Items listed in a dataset

• • •

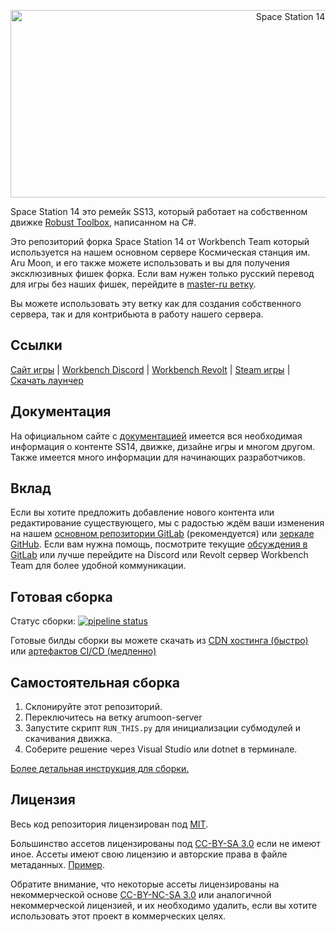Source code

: <p align="center"> <img alt="Space Station 14" width="880" height="300" src="https://raw.githubusercontent.com/space-wizards/asset-dump/de329a7898bb716b9d5ba9a0cd07f38e61f1ed05/github-logo.svg" /></p>

Space Station 14 это ремейк SS13, который работает на собственном движке [Robust Toolbox](https://github.com/space-wizards/RobustToolbox), написанном на C#.

Это репозиторий форка Space Station 14 от Workbench Team который используется на нашем основном сервере Космическая станция им. Aru Moon, и его также можете использовать и вы для получения эксклюзивных фишек форка. Если вам нужен только русский перевод для игры без наших фишек, перейдите в [master-ru ветку](https://git.arumoon.ru/Workbench-Team/space-station-14/-/tree/master-ru).

Вы можете использовать эту ветку как для создания собственного сервера, так и для контрибьюта в работу нашего сервера.

## Ссылки

[Сайт игры](https://spacestation14.io/) | [Workbench Discord](https://discord.com/servers/workbench-team-727015266642296924) | [Workbench Revolt](https://rvlt.gg/wcYASVKF) | [Steam игры](https://store.steampowered.com/app/1255460/Space_Station_14/) | [Скачать лаунчер](https://spacestation14.io/about/nightlies/)

## Документация

На официальном сайте с [документацией](https://docs.spacestation14.io/) имеется вся необходимая информация о контенте SS14, движке, дизайне игры и многом другом. Также имеется много информации для начинающих разработчиков.

## Вклад

Если вы хотите предложить добавление нового контента или редактирование существующего, мы с радостью ждём ваши изменения на нашем [основном репозитории GitLab](https://git.arumoon.ru/Workbench-Team/space-station-14/-/tree/arumoon-server) (рекомендуется) или [зеркале GitHub](https://github.com/Workbench-Team/space-station-14/tree/arumoon-server). Если вам нужна помощь, посмотрите текущие [обсуждения в GitLab](https://git.arumoon.ru/Workbench-Team/space-station-14/-/issues) или лучше перейдите на Discord или Revolt сервер Workbench Team для более удобной коммуникации.

## Готовая сборка

Статус сборки: [![pipeline status](https://git.arumoon.ru/Workbench-Team/space-station-14/badges/arumoon-server/pipeline.svg)](https://git.arumoon.ru/Workbench-Team/space-station-14/-/commits/arumoon-server)

Готовые билды сборки вы можете скачать из [CDN хостинга (быстро)](https://ss14.arumoon.ru/builds/arumoon-server-builds.html) или [артефактов CI/CD (медленно)](https://git.arumoon.ru/Workbench-Team/space-station-14/-/pipelines?page=1&scope=all&ref=arumoon-server&status=success)

## Самостоятельная сборка

1. Склонируйте этот репозиторий.
2. Переключитесь на ветку arumoon-server
3. Запустите скрипт `RUN_THIS.py` для инициализации субмодулей и скачивания движка.
4. Соберите решение через Visual Studio или dotnet в терминале.

[Более детальная инструкция для сборки.](https://docs.spacestation14.io/getting-started/dev-setup)

## Лицензия

Весь код репозитория лицензирован под [MIT](https://git.arumoon.ru/Workbench-Team/space-station-14/blob/master-ru/LICENSE.TXT).

Большинство ассетов лицензированы под [CC-BY-SA 3.0](https://creativecommons.org/licenses/by-sa/3.0/) если не имеют иное. Ассеты имеют свою лицензию и авторские права в файле метаданных. [Пример](https://git.arumoon.ru/Workbench-Team/space-station-14/blob/master-ru/Resources/Textures/Objects/Tools/crowbar.rsi/meta.json).

Обратите внимание, что некоторые ассеты лицензированы на некоммерческой основе [CC-BY-NC-SA 3.0](https://creativecommons.org/licenses/by-nc-sa/3.0/) или аналогичной некоммерческой лицензией, и их необходимо удалить, если вы хотите использовать этот проект в коммерческих целях.

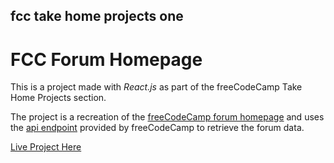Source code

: ## fcc take home projects one

# FCC Forum Homepage

This is a project made with *React.js* as part of the freeCodeCamp Take Home Projects section.

The project is a recreation of the [freeCodeCamp forum homepage](https://forum.freecodecamp.org/) and uses the [api endpoint](https://forum-proxy.freecodecamp.rocks/latest) provided by freeCodeCamp to retrieve the forum data.

[Live Project Here](https://mike1234-pixel.github.io/fcc-take-home-projects-one/)
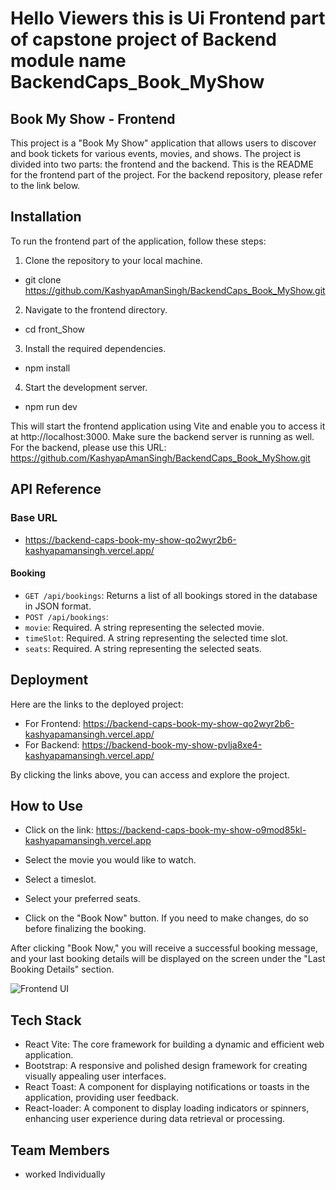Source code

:   # Hello Viewers this is Ui Frontend part of  capstone project of Backend module name BackendCaps_Book_MyShow

## Book My Show - Frontend

This project is a "Book My Show" application that allows users to discover and book tickets for various events, movies, and shows. The project is divided into two parts: the frontend and the backend. This is the README for the frontend part of the project. For the backend repository, please refer to the link below.

## Installation

To run the frontend part of the application, follow these steps:

1. Clone the repository to your local machine.
- git clone https://github.com/KashyapAmanSingh/BackendCaps_Book_MyShow.git

2. Navigate to the frontend directory.
- cd front_Show

3. Install the required dependencies.
- npm install


4. Start the development server.
- npm run dev


 
This will start the frontend application using Vite and enable you to access it at http://localhost:3000. Make sure the backend server is running as well. For the backend, please use this URL: https://github.com/KashyapAmanSingh/BackendCaps_Book_MyShow.git

## API Reference

### Base URL

-  https://backend-caps-book-my-show-qo2wyr2b6-kashyapamansingh.vercel.app/   


#### Booking

- `GET /api/bookings`: Returns a list of all bookings stored in the database in JSON format.
- `POST /api/bookings`: 
- `movie`: Required. A string representing the selected movie.
- `timeSlot`: Required. A string representing the selected time slot.
- `seats`: Required. A string representing the selected seats.

## Deployment

Here are the links to the deployed project:

- For Frontend: https://backend-caps-book-my-show-qo2wyr2b6-kashyapamansingh.vercel.app/   
- For Backend:  https://backend-book-my-show-pvlja8xe4-kashyapamansingh.vercel.app/

By clicking the links above, you can access and explore the project.

## How to Use
- Click on the link: https://backend-caps-book-my-show-o9mod85kl-kashyapamansingh.vercel.app

- Select the movie you would like to watch.
- Select a timeslot.
- Select your preferred seats.
- Click on the "Book Now" button. If you need to make changes, do so before finalizing the booking.

After clicking "Book Now," you will receive a successful booking message, and your last booking details will be displayed on the screen under the "Last Booking Details" section.

 
![Frontend UI](https://github.com/KashyapAmanSingh/BackendCaps_Book_MyShow/assets/119684617/2802814d-4d8c-42bd-922f-32abb21e4ba2)

 
## Tech Stack
- React Vite: The core framework for building a dynamic and efficient web application.
- Bootstrap: A responsive and polished design framework for creating visually appealing user interfaces.
- React Toast: A component for displaying notifications or toasts in the application, providing user feedback.
- React-loader: A component to display loading indicators or spinners, enhancing user experience during data retrieval or processing.

## Team Members
- worked Individually
 
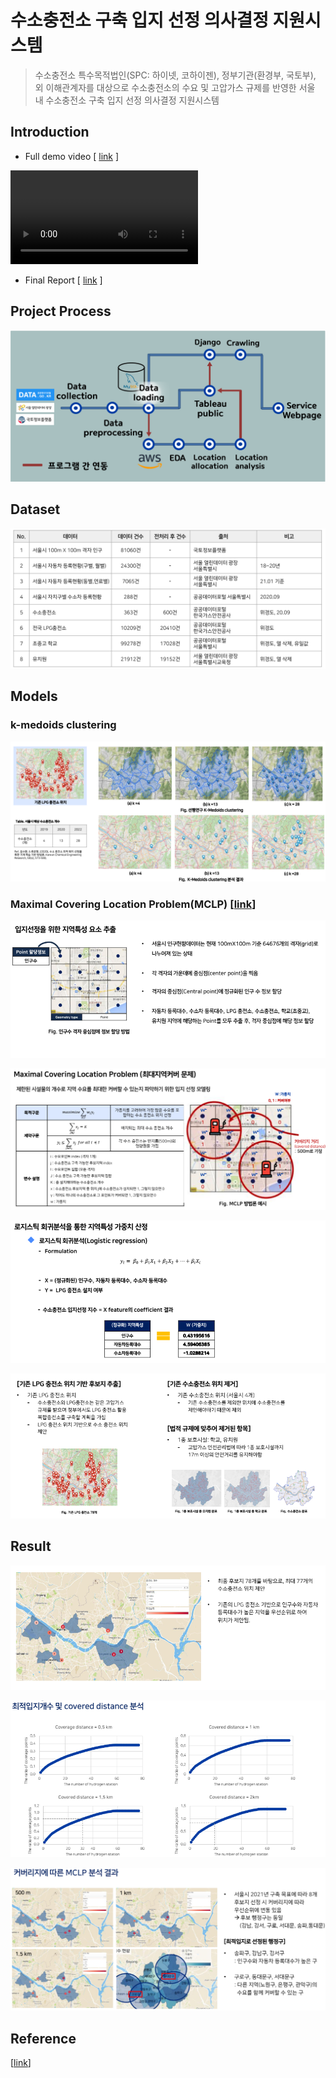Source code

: # 수소충전소 **구축 입지 선정 의사결정 지원시스템**
> 수소충전소 특수목적법인(SPC: 하이넷, 코하이젠), 정부기관(환경부, 국토부), 외 이해관계자를 대상으로 수소충전소의 수요 및 고압가스 규제를 반영한 서울 내 수소충전소 구축 입지 선정 의사결정 지원시스템

## Introduction
- Full demo video  [ [link](https://github.com/goareum93/H2_station/tree/master/08%2C%20Demo) ]

<video src="08, Demo/Demo.mp4"></video>

- Final Report  [ [link](https://github.com/goareum93/H2_station/blob/master/07%2C%20%EC%B5%9C%EC%A2%85%EC%82%B0%EC%B6%9C%EB%AC%BC/%EB%B0%9C%ED%91%9C%EC%9E%90%EB%A3%8C/4%EC%A1%B0_%ED%95%A0%EC%88%98%EC%9E%88%EC%A1%B0_%EB%B0%9C%ED%91%9C.pdf) ]




## Project Process
![image-20211029183142448](README.assets/image-20211029183142448.png)

## Dataset
![image-20211029183230125](README.assets/image-20211029183230125.png)

## Models
### k-medoids clustering
![image-20211029183616509](README.assets/image-20211029183616509.png)

### Maximal Covering Location Problem(MCLP) [[link](https://github.com/cyang-kth/maximum-coverage-location)]

![image-20211029183730829](README.assets/image-20211029183730829.png)

![image-20211029183637215](README.assets/image-20211029183637215.png)

![image-20211029183753671](README.assets/image-20211029183753671.png)

![image-20211029183802758](README.assets/image-20211029183802758.png)

## Result

![image-20211029183826367](README.assets/image-20211029183826367.png)

![image-20211029183835159](README.assets/image-20211029183835159.png)

![image-20211029183939212](README.assets/image-20211029183939212.png)

## Reference

[[link](https://www.notion.so/8ed2c2ead3f349edae2b66860775fe55?v=57aaeccf3f354da58c0ad2b215e10947)]

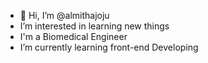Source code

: - 👋 Hi, I’m @almithajoju
-  I’m interested in learning new things 
-   I'm a Biomedical Engineer
-  I’m currently learning front-end Developing


<!---
almithajoju/almithajoju is a ✨ special ✨ repository because its `README.md` (this file) appears on your GitHub profile.
You can click the Preview link to take a look at your changes.
--->
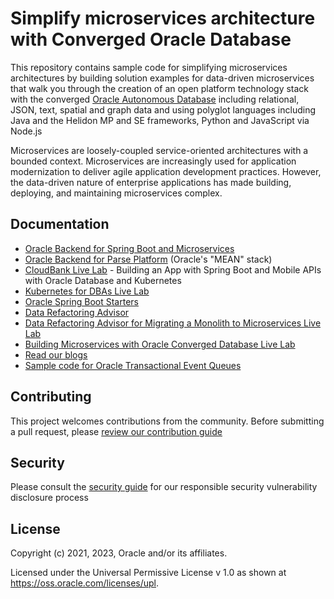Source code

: # Simplify microservices architecture with Converged Oracle Database

This repository contains sample code for simplifying microservices architectures
by building solution examples for data-driven microservices that walk you through
the creation of an open platform technology stack with the converged
[Oracle Autonomous Database][ATP] including relational, JSON, text, spatial and
graph data and using polyglot languages including Java and the Helidon MP and SE
frameworks, Python and JavaScript via Node.js

Microservices are loosely-coupled service-oriented architectures with a bounded
context. Microservices are increasingly used for application modernization to
deliver agile application development practices. However, the data-driven nature
of enterprise applications has made building, deploying, and maintaining
microservices complex.

## Documentation

* [Oracle Backend for Spring Boot and Microservices](http://bit.ly/oraclespringboot)
* [Oracle Backend for Parse Platform](https://bit.ly/oraclembaas) (Oracle's "MEAN" stack)
* [CloudBank Live Lab](https://bit.ly/CloudBankOnOBaaS) - Building an App with Spring Boot
  and Mobile APIs with Oracle Database and Kubernetes
* [Kubernetes for DBAs Live Lab](http://bit.ly/KubernetesForDBAs) 
* [Oracle Spring Boot Starters](https://oracle.github.io/microservices-datadriven/spring/starters/)
* [Data Refactoring Advisor](./data-refactoring-advisor/README.md)
* [Data Refactoring Advisor for Migrating a Monolith to Microservices Live Lab](https://bit.ly/datarefactoringadvisor)
* [Building Microservices with Oracle Converged Database Live Lab][Workshop]
* [Read our blogs](https://oracle.github.io/microservices-datadriven/spring/blogs)
* [Sample code for Oracle Transactional Event Queues](./code-teq)

## Contributing

This project welcomes contributions from the community. Before submitting a pull request, please [review our contribution guide](./CONTRIBUTING.md)

## Security

Please consult the [security guide](./SECURITY.md) for our responsible security vulnerability disclosure process

## License

Copyright (c) 2021, 2023, Oracle and/or its affiliates.

Licensed under the Universal Permissive License v 1.0 as shown at <https://oss.oracle.com/licenses/upl>.

[ATP]: https://docs.oracle.com/en/cloud/paas/autonomous-database/index.html
[LiveLabs]: https://apexapps.oracle.com/pls/apex/f?p=133:1
[Workshops]: https://apexapps.oracle.com/pls/apex/dbpm/r/livelabs/livelabs-workshop-cards?p100_role=12&p100_focus_area=35&me=126
[DRC]: https://developer.oracle.com
[Workshop]: https://bit.ly/bettermicroservices

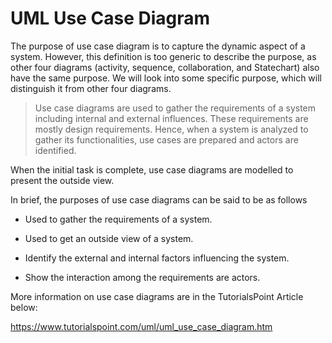 # UML Use Case Diagram

The purpose of use case diagram is to capture the dynamic aspect of a system. However, this definition is too generic to describe the purpose, as other four diagrams (activity, sequence, collaboration, and Statechart) also have the same purpose. We will look into some specific purpose, which will distinguish it from other four diagrams.

>Use case diagrams are used to gather the requirements of a system including internal and external influences. These requirements are mostly design requirements. Hence, when a system is analyzed to gather its functionalities, use cases are prepared and actors are identified.

When the initial task is complete, use case diagrams are modelled to present the outside view.

In brief, the purposes of use case diagrams can be said to be as follows 

* Used to gather the requirements of a system.

* Used to get an outside view of a system.

* Identify the external and internal factors influencing the system.

* Show the interaction among the requirements are actors.

More information on use case diagrams are in the TutorialsPoint Article below:

https://www.tutorialspoint.com/uml/uml_use_case_diagram.htm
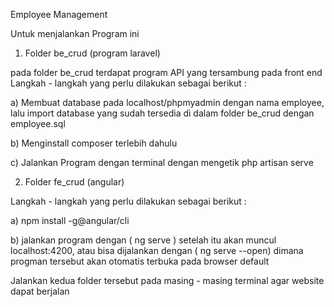 Employee Management

Untuk menjalankan Program ini
1. Folder be_crud (program laravel)

pada folder be_crud terdapat program API yang tersambung pada front end
Langkah - langkah yang perlu dilakukan sebagai berikut : 

a) Membuat database pada localhost/phpmyadmin dengan nama employee, lalu import database yang sudah tersedia di dalam folder be_crud dengan employee.sql

b) Menginstall composer terlebih dahulu

c) Jalankan Program dengan terminal dengan mengetik php artisan serve

2. Folder fe_crud (angular)

Langkah - langkah yang perlu dilakukan sebagai berikut :

a) npm install -g@angular/cli

b) jalankan program  dengan ( ng serve ) setelah itu akan muncul localhost:4200, atau bisa dijalankan dengan ( ng serve --open) dimana progman tersebut akan otomatis terbuka pada browser default

Jalankan kedua folder tersebut pada masing - masing terminal agar website dapat berjalan
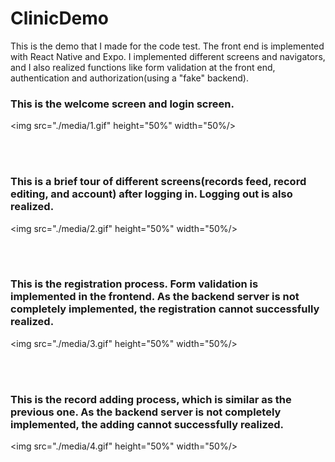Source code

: # ClinicDemo

This is the demo that I made for the code test. The front end is implemented with React Native and Expo. I implemented different screens and navigators, and I also realized functions like form validation at the front end, authentication and authorization(using a "fake" backend).

### This is the welcome screen and login screen.

<img src="./media/1.gif" height="50%" width="50%/>

<br><br>

### This is a brief tour of different screens(records feed, record editing, and account) after logging in. Logging out is also realized.

<img src="./media/2.gif" height="50%" width="50%/>

<br><br>

### This is the registration process. Form validation is implemented in the frontend. As the backend server is not completely implemented, the registration cannot successfully realized.

<img src="./media/3.gif" height="50%" width="50%/>

<br><br>

### This is the record adding process, which is similar as the previous one. As the backend server is not completely implemented, the adding cannot successfully realized.

<img src="./media/4.gif" height="50%" width="50%/>


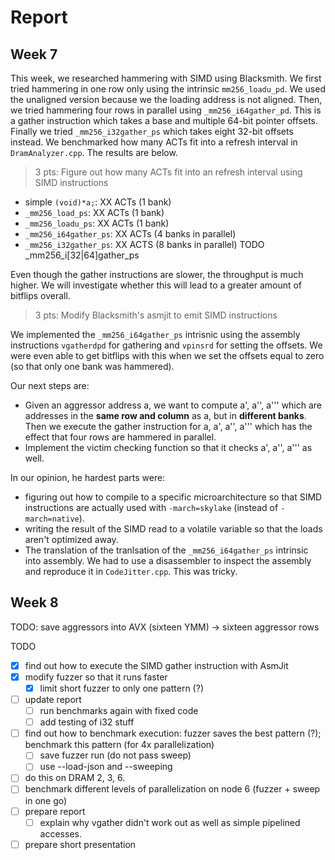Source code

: # Report

## Week 7

This week, we researched hammering with SIMD using Blacksmith. We first tried hammering in one row only using the intrinsic `mm256_loadu_pd`. We used the unaligned version because we the loading address is not aligned. Then, we tried hammering four rows in parallel using `_mm256_i64gather_pd`. This is a gather instruction which takes a base and multiple 64-bit pointer offsets. Finally we tried `_mm256_i32gather_ps` which takes eight 32-bit offsets instead. We benchmarked how many ACTs fit into a refresh interval in `DramAnalyzer.cpp`. The results are below.

> 3 pts: Figure out how many ACTs fit into an refresh interval using SIMD instructions

- simple `(void)*a;`: XX ACTs      (1 bank)
- `_mm256_load_ps`: XX ACTs        (1 bank)
- `_mm256_loadu_ps`: XX ACTs       (1 bank)
- `_mm256_i64gather_ps`: XX ACTs   (4 banks in parallel)
- `_mm256_i32gather_ps`: XX ACTS   (8 banks in parallel)
TODO _mm256_i[32|64]gather_ps


Even though the gather instructions are slower, the throughput is much higher. We will investigate whether this will lead to a greater amount of bitflips overall.

> 3 pts: Modify Blacksmith's asmjit to emit SIMD instructions

We implemented the `_mm256_i64gather_ps` intrisnic using the assembly instructions `vgatherdpd` for gathering and `vpinsrd` for setting the offsets. We were even able to get bitflips with this when we set the offsets equal to zero (so that only one bank was hammered).

Our next steps are:
- Given an aggressor address a, we want to compute a', a'', a''' which are addresses in the **same row and column** as a, but in **different banks**. Then we execute the gather instruction for a, a', a'', a''' which has the effect that four rows are hammered in parallel.
- Implement the victim checking function so that it checks a', a'', a''' as well.

In our opinion, he hardest parts were:
- figuring out how to compile to a specific microarchitecture so that SIMD instructions are actually used with `-march=skylake` (instead of `-march=native`).
- writing the result of the SIMD read to a volatile variable so that the loads aren't optimized away.
- The translation of the tranlsation of the `_mm256_i64gather_ps` intrinsic into assembly. We had to use a disassembler to inspect the assembly and reproduce it in `CodeJitter.cpp`. This was tricky.

## Week 8

TODO: save aggressors into AVX (sixteen YMM) -> sixteen aggressor rows

TODO
- [x] find out how to execute the SIMD gather instruction with AsmJit
- [x] modify fuzzer so that it runs faster
  - [x] limit short fuzzer to only one pattern (?)
- [ ] update report
  - [ ] run benchmarks again with fixed code
  - [ ] add testing of i32 stuff
- [ ] find out how to benchmark execution: fuzzer saves the best pattern (?); benchmark this pattern (for 4x parallelization)
  - [ ] save fuzzer run (do not pass sweep)
  - [ ] use --load-json and --sweeping
- [ ] do this on DRAM 2, 3, 6.
- [ ] benchmark different levels of parallelization on node 6 (fuzzer + sweep in one go)
- [ ] prepare report
  - [ ] explain why vgather didn't work out as well as simple pipelined accesses.
- [ ] prepare short presentation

• • •

> **Task directions**
Output must match the lines from the start of the records above through the line that contains "Space Station 14 это", exactly and with every picture removed.

> **Result of the exercise**
Source code

: <p align="center"> <img alt="Space Station 14" width="880" height="300" src="https://raw.githubusercontent.com/space-wizards/asset-dump/de329a7898bb716b9d5ba9a0cd07f38e61f1ed05/github-logo.svg" /></p>

Space Station 14 это ремейк SS13, который работает на собственном движке [Robust Toolbox](https://github.com/space-wizards/RobustToolbox), написанном на C#.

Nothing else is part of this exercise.